**Exercise aim:**
Return each line of the data below that contains the string "gdriver".

____________

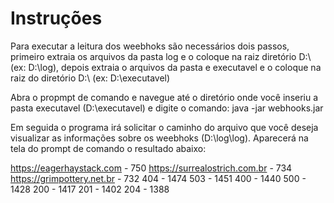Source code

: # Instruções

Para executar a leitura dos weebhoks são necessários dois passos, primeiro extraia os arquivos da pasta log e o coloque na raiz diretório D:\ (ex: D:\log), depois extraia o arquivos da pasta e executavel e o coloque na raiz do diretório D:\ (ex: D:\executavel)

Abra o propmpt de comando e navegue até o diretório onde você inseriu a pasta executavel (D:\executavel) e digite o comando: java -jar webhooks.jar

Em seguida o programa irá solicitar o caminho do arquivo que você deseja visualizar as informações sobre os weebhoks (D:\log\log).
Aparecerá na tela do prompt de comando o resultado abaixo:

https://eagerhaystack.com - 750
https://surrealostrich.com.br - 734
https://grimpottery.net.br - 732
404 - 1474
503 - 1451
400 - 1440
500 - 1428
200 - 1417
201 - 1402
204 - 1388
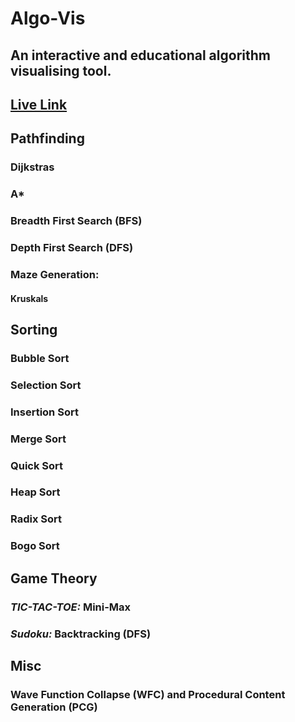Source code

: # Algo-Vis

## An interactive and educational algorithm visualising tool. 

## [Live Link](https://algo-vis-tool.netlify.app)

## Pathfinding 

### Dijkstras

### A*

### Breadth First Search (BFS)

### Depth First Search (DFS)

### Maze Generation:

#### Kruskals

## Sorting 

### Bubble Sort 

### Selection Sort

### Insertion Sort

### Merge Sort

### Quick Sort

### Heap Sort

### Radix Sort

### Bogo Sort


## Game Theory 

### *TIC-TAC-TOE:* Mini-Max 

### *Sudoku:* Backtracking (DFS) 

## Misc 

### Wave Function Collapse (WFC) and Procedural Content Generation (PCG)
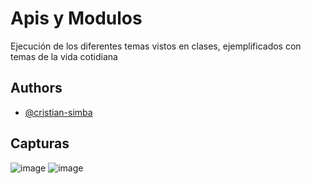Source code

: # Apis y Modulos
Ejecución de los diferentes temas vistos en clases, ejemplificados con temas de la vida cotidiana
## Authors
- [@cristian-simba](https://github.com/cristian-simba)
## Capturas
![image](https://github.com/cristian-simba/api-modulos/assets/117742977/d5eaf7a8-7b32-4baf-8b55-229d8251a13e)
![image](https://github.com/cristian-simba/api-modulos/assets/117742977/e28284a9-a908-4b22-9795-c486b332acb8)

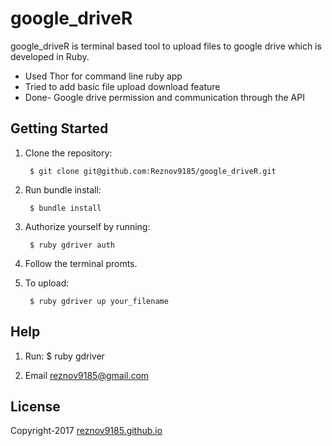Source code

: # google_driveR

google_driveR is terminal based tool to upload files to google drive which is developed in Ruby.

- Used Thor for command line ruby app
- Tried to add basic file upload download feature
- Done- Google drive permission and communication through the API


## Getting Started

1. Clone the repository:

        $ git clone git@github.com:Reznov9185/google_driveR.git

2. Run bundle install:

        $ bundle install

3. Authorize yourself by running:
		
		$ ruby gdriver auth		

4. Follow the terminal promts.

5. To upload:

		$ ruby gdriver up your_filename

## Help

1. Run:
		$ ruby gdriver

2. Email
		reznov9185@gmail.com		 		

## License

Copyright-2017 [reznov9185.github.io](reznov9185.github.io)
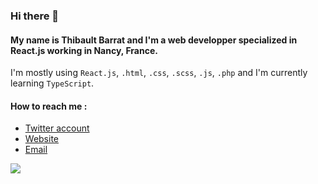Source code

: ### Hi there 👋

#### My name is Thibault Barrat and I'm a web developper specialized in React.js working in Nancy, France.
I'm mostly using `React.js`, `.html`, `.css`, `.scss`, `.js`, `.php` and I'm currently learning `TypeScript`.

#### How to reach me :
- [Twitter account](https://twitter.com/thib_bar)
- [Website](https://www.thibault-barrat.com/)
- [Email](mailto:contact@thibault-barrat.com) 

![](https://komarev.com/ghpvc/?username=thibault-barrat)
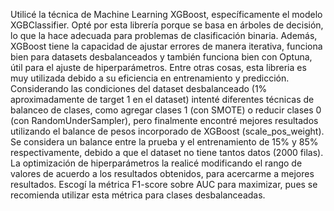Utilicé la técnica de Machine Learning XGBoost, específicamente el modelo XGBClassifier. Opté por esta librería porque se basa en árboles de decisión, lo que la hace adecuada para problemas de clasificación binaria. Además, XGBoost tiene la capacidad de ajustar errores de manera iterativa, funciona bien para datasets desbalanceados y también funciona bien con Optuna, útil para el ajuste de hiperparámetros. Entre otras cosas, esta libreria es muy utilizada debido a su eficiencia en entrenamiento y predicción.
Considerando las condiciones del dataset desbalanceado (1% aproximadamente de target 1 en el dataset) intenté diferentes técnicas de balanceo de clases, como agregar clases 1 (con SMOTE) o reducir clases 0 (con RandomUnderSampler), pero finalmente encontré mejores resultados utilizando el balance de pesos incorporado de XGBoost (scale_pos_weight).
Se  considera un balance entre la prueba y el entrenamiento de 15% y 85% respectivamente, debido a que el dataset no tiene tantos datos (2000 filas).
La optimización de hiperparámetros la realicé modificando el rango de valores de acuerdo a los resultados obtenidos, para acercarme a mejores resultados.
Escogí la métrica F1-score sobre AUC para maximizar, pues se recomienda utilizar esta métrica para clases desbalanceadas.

____________

**Exercise answer:**
		$ ruby gdriver auth		
		$ ruby gdriver up your_filename
		$ ruby gdriver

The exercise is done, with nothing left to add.